Dan terpenting demi memaksa pemenuhan kewajiban presiden berlaku netral atau mengedepankan faktor indevendensi, DPR RI segera bersidang dan memutuskan agar presiden diberi kebebasan melakukan cawe-cawe politik, asalkan dengan sebelumnya mengajukan “cuti presiden” dengan diikuti atau dibarengi dengan dan atau melalui kepres atas persetujuan paripurna legislatif, sebagai keputusan diskresi bersama sebuah bentuk rule breaking ( terobosan hukum ) dalam ruang lingkup Hukum Adminstrasi Negara atau Hukum Tata Negara.

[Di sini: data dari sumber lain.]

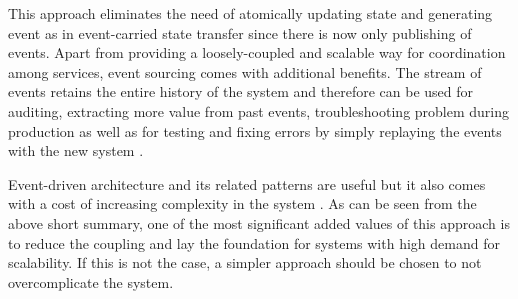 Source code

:This approach eliminates the need of atomically updating state and generating event as in event-carried state transfer since there is now only publishing of events. Apart from providing a loosely-coupled and scalable way for coordination among services, event sourcing comes with additional benefits. The stream of events retains the entire history of the system and therefore can be used for auditing, extracting more value from past events, troubleshooting problem during production as well as for testing and fixing errors by simply replaying the events with the new system \cite{betts2013exploring}. 




Event-driven architecture and its related patterns are useful but it also comes with a cost of increasing complexity in the system \cite{eventsourcingishard1} \cite{eventsourcingishard2}. As can be seen from the above short summary, one of the most significant added values of this approach is to reduce the coupling and lay the foundation for systems with high demand for scalability. If this is not the case, a simpler approach should be chosen to not overcomplicate the system.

Selanjutnya Jokowi selaku Presiden RI digantikan sementara oleh wakil presiden Maruf Amin, sampai dengan berakhirnya pemilu pilpres dan penghitungan akhir suara diumumkan oleh KPU, lalu kembali aktif berfungsi sebagai presiden RI Sampai dengan berakhir masa jabatannya pada Bulan Oktober 2024.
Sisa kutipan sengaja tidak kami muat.